The parents of five Indian students, detained by the police since Friday, yesterday told The Times they were very worried about the fate of their children.
The students, aged between 19 and 22, are in Malta on student visas to study at a logistics and management school in Ħamrun.
Yesterday, they were only allowed to communicate with their parents for five minutes.
Speaking through an interpreter, the parents said that before this, the last time they had heard from their children was on Friday afternoon when their mobile phones were confiscated by the police.
"It was only yesterday we spoke to them again for five minutes," the concerned parents said.
The students, Boskey Patel, Firoz Diwan, Suhasini Parmar, Robert Chettiar and Amarjeet Bajwa, are supposed to be in Malta for a full academic year.
A spokesman for the police confirmed that five Indian nationals, two women and three men, had been detained on Friday and a removal order to deport them back to India was issued against them.
"They were issued with student visas but from school records it transpired they skipped school. Furthermore, they had no money to sustain themselves," the spokesman said.
Regular school attendance is a condition that goes with student visas.

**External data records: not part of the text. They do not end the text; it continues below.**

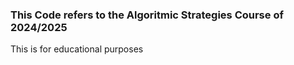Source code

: ### This Code refers to the Algoritmic Strategies Course of 2024/2025
This is for educational purposes
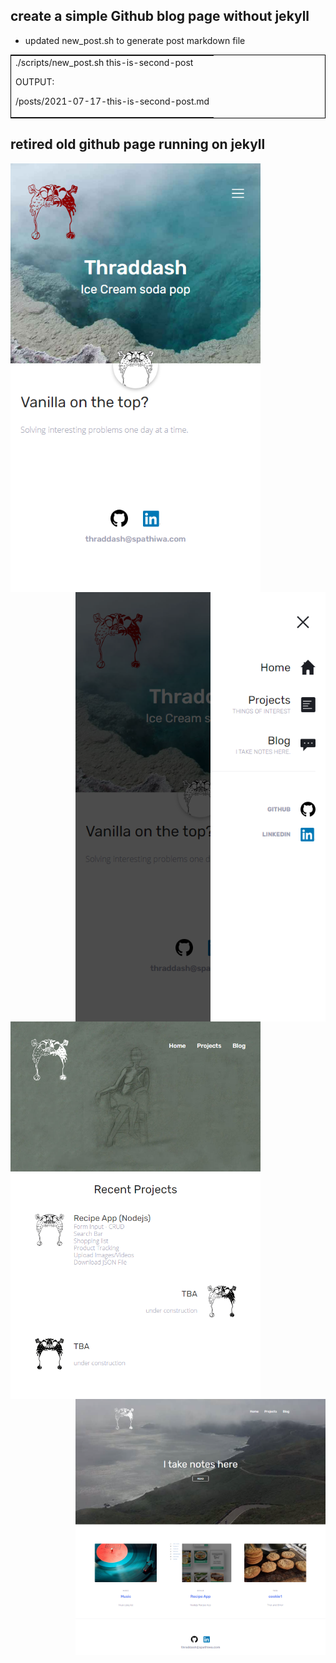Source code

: ## create a simple Github blog page without jekyll   
- updated new_post.sh to generate post markdown file

<table style="border:1px solid black";><tr><td>
./scripts/new_post.sh this-is-second-post
<p></p>
OUTPUT:<p>
/posts/2021-07-17-this-is-second-post.md
 </td></tr></table>

## retired old github page running on jekyll  
<img align="left" src="https://raw.githubusercontent.com/thraddash/thraddash.github.io/master/images/old_github/old_homepage.png"  width="400" height="auto" />
<img align="right" src="https://raw.githubusercontent.com/thraddash/thraddash.github.io/master/images/old_github/old_mobile_nav.png" width="400" height="auto" />   
  
<img align="left" src="https://raw.githubusercontent.com/thraddash/thraddash.github.io/master/images/old_github/old_project.png"  width="400" height="auto" />
<img align="right" src="https://raw.githubusercontent.com/thraddash/thraddash.github.io/master/images/old_github/old_blog.png"  width="400" height="auto" />
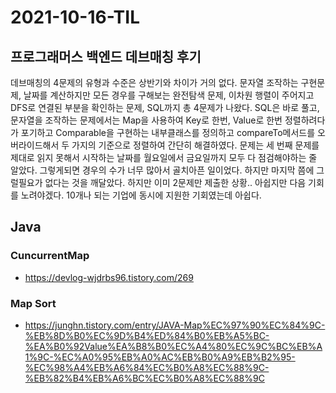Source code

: # 2021-10-16-TIL

## 프로그래머스 백엔드 데브매칭 후기

데브매칭의 4문제의 유형과 수준은 상반기와 차이가 거의 없다. 문자열 조작하는 구현문제, 날짜를 계산하지만 모든 경우를 구해보는 완전탐색 문제, 이차원 행렬이 주어지고 DFS로 연결된 부분을 확인하는 문제, SQL까지 총 4문제가 나왔다. SQL은 바로 풀고, 문자열을 조작하는 문제에서는 Map을 사용하여 Key로 한번, Value로 한번 정렬하려다가 포기하고 Comparable을 구현하는 내부클래스를 정의하고 compareTo메서드를 오버라이드해서 두 가지의 기준으로 정렬하여 간단히 해결하였다. 문제는 세 번째 문제를 제대로 읽지 못해서 시작하는 날짜를 월요일에서 금요일까지 모두 다 점검해야하는 줄 알았다. 그렇게되면 경우의 수가 너무 많아서 골치아픈 일이었다. 하지만 마지막 쯤에 그럴필요가 없다는 것을 깨달았다. 하지만 이미 2문제만 제출한 상황.. 아쉽지만 다음 기회를 노려야겠다. 10개나 되는 기업에 동시에 지원한 기회였는데 아쉽다.

## Java

### CuncurrentMap
- https://devlog-wjdrbs96.tistory.com/269

### Map Sort
- https://junghn.tistory.com/entry/JAVA-Map%EC%97%90%EC%84%9C-%EB%8D%B0%EC%9D%B4%ED%84%B0%EB%A5%BC-%EA%B0%92Value%EA%B8%B0%EC%A4%80%EC%9C%BC%EB%A1%9C-%EC%A0%95%EB%A0%AC%EB%B0%A9%EB%B2%95-%EC%98%A4%EB%A6%84%EC%B0%A8%EC%88%9C-%EB%82%B4%EB%A6%BC%EC%B0%A8%EC%88%9C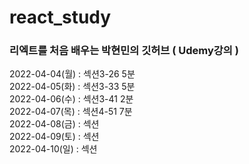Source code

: # react_study
### 리엑트를 처음 배우는 박현민의 깃허브 ( Udemy강의 )

2022-04-04(월) : 섹션3-26 5분  
2022-04-05(화) : 섹션3-33 5분  
2022-04-06(수) : 섹션3-41 2분  
2022-04-07(목) : 섹션4-51 7분  
2022-04-08(금) : 섹션  
2022-04-09(토) : 섹션  
2022-04-10(일) : 섹션

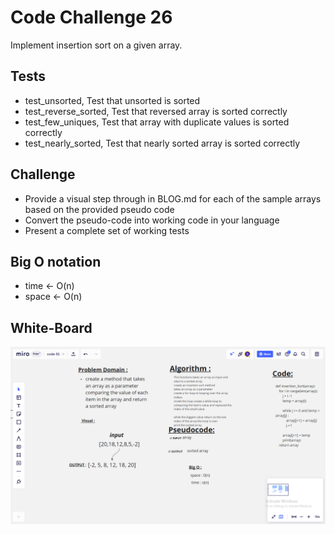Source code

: # Code Challenge 26

Implement insertion sort on a given array.

## Tests

- test_unsorted, Test that unsorted is sorted
- test_reverse_sorted, Test that reversed array is sorted correctly
- test_few_uniques, Test that array with duplicate values is sorted correctly
- test_nearly_sorted, Test that nearly sorted array is sorted correctly

## Challenge

- Provide a visual step through in BLOG.md for each of the sample arrays based on the provided pseudo code
- Convert the pseudo-code into working code in your language
- Present a complete set of working tests

## Big O notation

- time <- O(n)
- space <- O(n)

## White-Board
![](assert/Screenshot.png)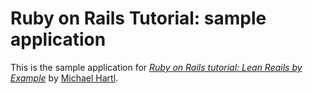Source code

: # Ruby on Rails Tutorial: sample application

This is the sample application for
[*Ruby on Rails tutorial: Lean Reails by Example*](http://railstutorial.org/)
by [Michael Hartl](http://michaelhartl.com/).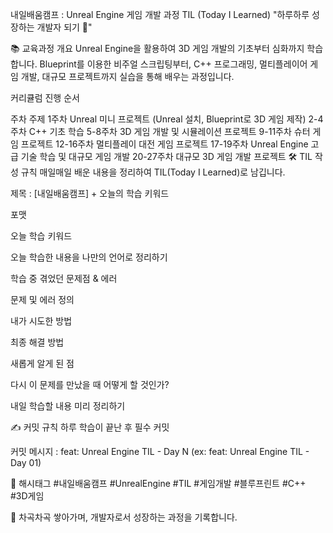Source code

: 내일배움캠프 : Unreal Engine 게임 개발 과정 TIL (Today I Learned)
"하루하루 성장하는 개발자 되기 🌱"

📚 교육과정 개요
Unreal Engine을 활용하여 3D 게임 개발의 기초부터 심화까지 학습합니다.
Blueprint를 이용한 비주얼 스크립팅부터, C++ 프로그래밍, 멀티플레이어 게임 개발, 대규모 프로젝트까지 실습을 통해 배우는 과정입니다.

커리큘럼 진행 순서

주차	주제
1주차	Unreal 미니 프로젝트 (Unreal 설치, Blueprint로 3D 게임 제작)
2-4주차	C++ 기초 학습
5-8주차	3D 게임 개발 및 시뮬레이션 프로젝트
9-11주차	슈터 게임 프로젝트
12-16주차	멀티플레이 대전 게임 프로젝트
17-19주차	Unreal Engine 고급 기술 학습 및 대규모 게임 개발
20-27주차	대규모 3D 게임 개발 프로젝트
🛠️ TIL 작성 규칙
매일매일 배운 내용을 정리하여 TIL(Today I Learned)로 남깁니다.

제목 : [내일배움캠프] + 오늘의 학습 키워드

포맷

오늘 학습 키워드

오늘 학습한 내용을 나만의 언어로 정리하기

학습 중 겪었던 문제점 & 에러

문제 및 에러 정의

내가 시도한 방법

최종 해결 방법

새롭게 알게 된 점

다시 이 문제를 만났을 때 어떻게 할 것인가?

내일 학습할 내용 미리 정리하기

✍️ 커밋 규칙
하루 학습이 끝난 후 필수 커밋

커밋 메시지 : feat: Unreal Engine TIL - Day N
(ex: feat: Unreal Engine TIL - Day 01)

🔖 해시태그
#내일배움캠프 #UnrealEngine #TIL #게임개발 #블루프린트 #C++ #3D게임

🚀 차곡차곡 쌓아가며, 개발자로서 성장하는 과정을 기록합니다.
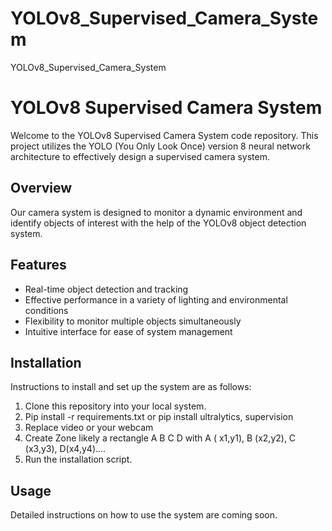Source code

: # YOLOv8_Supervised_Camera_System
YOLOv8_Supervised_Camera_System
# YOLOv8 Supervised Camera System

Welcome to the YOLOv8 Supervised Camera System code repository. This project utilizes the YOLO (You Only Look Once) version 8 neural network architecture to effectively design a supervised camera system.

## Overview

Our camera system is designed to monitor a dynamic environment and identify objects of interest with the help of the YOLOv8 object detection system.

## Features

- Real-time object detection and tracking 
- Effective performance in a variety of lighting and environmental conditions
- Flexibility to monitor multiple objects simultaneously
- Intuitive interface for ease of system management

## Installation

Instructions to install and set up the system are as follows:

1. Clone this repository into your local system.
2. Pip install -r requirements.txt or pip install ultralytics, supervision
3. Replace video or your webcam
4. Create Zone likely a rectangle A B C D with A ( x1,y1), B (x2,y2), C (x3,y3),  D(x4,y4)....
5. Run the installation script.

## Usage

Detailed instructions on how to use the system are coming soon.
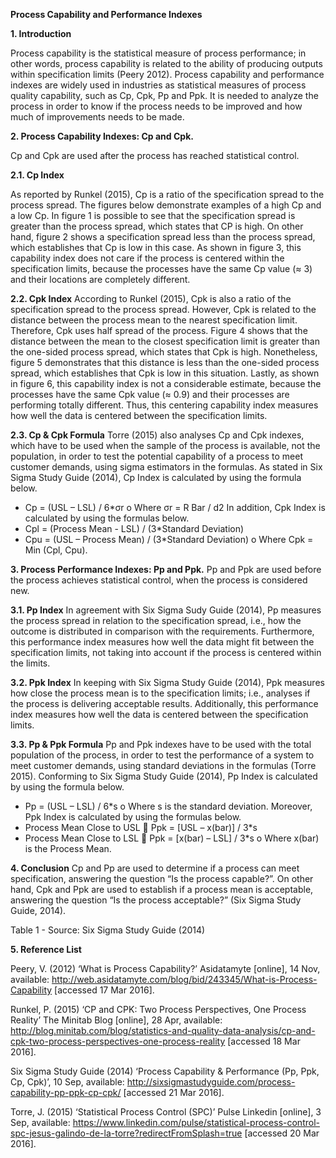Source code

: **Process Capability and Performance Indexes**

**1. Introduction**

Process capability is the statistical measure of process performance; in other words, process capability is related to the ability of producing outputs within specification limits (Peery 2012). Process capability and performance indexes are widely used in industries as statistical measures of process quality capability, such as Cp, Cpk, Pp and Ppk. It is needed to analyze the process in order to know if the process needs to be improved and how much of improvements needs to be made.

**2. Process Capability Indexes: Cp and Cpk.**

Cp and Cpk are used after the process has reached statistical control. 

**2.1. Cp Index**

As reported by Runkel (2015), Cp is a ratio of the specification spread to the process spread. The figures below demonstrate examples of a high Cp and a low Cp. In figure 1 is possible to see that the specification spread is greater than the process spread, which states that CP is high. On other hand, figure 2 shows a specification spread less than the process spread, which establishes that Cp is low in this case. As shown in figure 3, this capability index does not care if the process is centered within the specification limits, because the processes have the same Cp value (≈ 3) and their locations are completely different.

**2.2. Cpk Index**
According to Runkel (2015), Cpk is also a ratio of the specification spread to the process spread. However, Cpk is related to the distance between the process mean to the nearest specification limit. Therefore, Cpk uses half spread of the process. Figure 4 shows that the distance between the mean to the closest specification limit is greater than the one-sided process spread, which states that Cpk is high. Nonetheless, figure 5 demonstrates that this distance is less than the one-sided process spread, which establishes that Cpk is low in this situation. Lastly, as shown in figure 6, this capability index is not a considerable estimate, because the processes have the same Cpk value (≈ 0.9) and their processes are performing totally different. Thus, this centering capability index measures how well the data is centered between the specification limits.

**2.3. Cp & Cpk Formula**
Torre (2015) also analyses Cp and Cpk indexes, which have to be used when the sample of the process is available, not the population, in order to test the potential capability of a process to meet customer demands, using sigma estimators in the formulas. 
As stated in Six Sigma Study Guide (2014), Cp Index is calculated by using the formula below.
- Cp = (USL – LSL) / 6*σr 
o	Where σr = R Bar / d2
In addition, Cpk Index is calculated by using the formulas below.
- Cpl = (Process Mean - LSL) / (3*Standard Deviation)
- Cpu = (USL – Process Mean) / (3*Standard Deviation) 
o	Where Cpk = Min (Cpl, Cpu).

**3. Process Performance Indexes: Pp and Ppk.**
Pp and Ppk are used before the process achieves statistical control, when the process is considered new. 

**3.1. Pp Index**
In agreement with Six Sigma Sudy Guide (2014), Pp measures the process spread in relation to the specification spread, i.e., how the outcome is distributed in comparison with the requirements. Furthermore, this performance index measures how well the data might fit between the specification limits, not taking into account if the process is centered within the limits.

**3.2. Ppk Index**
In keeping with Six Sigma Study Guide (2014), Ppk measures how close the process mean is to the specification limits; i.e., analyses if the process is delivering acceptable results. Additionally, this performance index measures how well the data is centered between the specification limits.

**3.3. Pp & Ppk Formula**
Pp and Ppk indexes have to be used with the total population of the process, in order to test the performance of a system to meet customer demands, using standard deviations in the formulas (Torre 2015). 
Conforming to Six Sigma Study Guide (2014), Pp Index is calculated by using the formula below.
- Pp = (USL – LSL) / 6*s 
o	Where s is the standard deviation.
Moreover, Ppk Index is calculated by using the formulas below.
- Process Mean Close to USL  Ppk = [USL – x(bar)] / 3*s
- Process Mean Close to LSL  Ppk = [x(bar) – LSL] / 3*s
o	Where x(bar) is the Process Mean.

**4. Conclusion**
Cp and Pp are used to determine if a process can meet specification, answering the question “Is the process capable?”. On other hand, Cpk and Ppk are used to establish if a process mean is acceptable, answering the question “Is the process acceptable?” (Six Sigma Study Guide, 2014).

Table 1 - Source: Six Sigma Study Guide (2014)

**5. Reference List**

Peery, V. (2012) ‘What is Process Capability?’ Asidatamyte [online], 14 Nov, available: http://web.asidatamyte.com/blog/bid/243345/What-is-Process-Capability
[accessed 17 Mar 2016].

Runkel, P. (2015) ‘CP and CPK: Two Process Perspectives, One Process Reality’ The Minitab Blog [online], 28 Apr, available: http://blog.minitab.com/blog/statistics-and-quality-data-analysis/cp-and-cpk-two-process-perspectives-one-process-reality [accessed 18 Mar 2016].

Six Sigma Study Guide (2014) ‘Process Capability & Performance (Pp, Ppk, Cp, Cpk)’, 10 Sep, available: http://sixsigmastudyguide.com/process-capability-pp-ppk-cp-cpk/ [accessed 21 Mar 2016]. 

Torre, J. (2015) ‘Statistical Process Control (SPC)’ Pulse Linkedin [online], 3 Sep, available: https://www.linkedin.com/pulse/statistical-process-control-spc-jesus-galindo-de-la-torre?redirectFromSplash=true [accessed 20 Mar 2016].




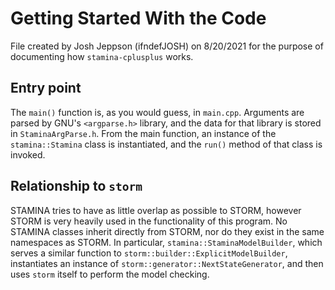 # Getting Started With the Code

File created by Josh Jeppson (ifndefJOSH) on 8/20/2021 for the purpose of documenting how `stamina-cplusplus` works.

## Entry point

The `main()` function is, as you would guess, in `main.cpp`. Arguments are parsed by GNU's `<argparse.h>` library, and the data for that library is stored in `StaminaArgParse.h`. From the main function, an instance of the `stamina::Stamina` class is instantiated, and the `run()` method of that class is invoked.

## Relationship to `storm`

STAMINA tries to have as little overlap as possible to STORM, however STORM is very heavily used in the functionality of this program. No STAMINA classes inherit directly from STORM, nor do they exist in the same namespaces as STORM. In particular, `stamina::StaminaModelBuilder`, which serves a similar function to `storm::builder::ExplicitModelBuilder`, instantiates an instance of `storm::generator::NextStateGenerator`, and then uses `storm` itself to perform the model checking.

However, the parents have contested the police action: "Our children are not terrorists. They are in Malta legally."
The students yesterday met with the representative of the Indian Consulate Johann Cuschieri and are expected to appeal the removal order in the coming days.
The reason why the students did not go to school remains unclear and Mr Cuschieri insisted he did not want to pre-judge the court appeal where more details would emerge.
The students were reported to the police by the school authorities. The director of SSM School, Alexander Borg, defended his school's actions.
"When a visa is issued to students I am responsible for them. We verbally warned them more than once and then got them to sign an agreement that they will attend school regularly.
"When they continued to be absent we were left with no option but to report them to the police," he said, insisting the obligation to inform the police was a condition imposed by visa regulations.
Mr Borg said he would not be taking the students back.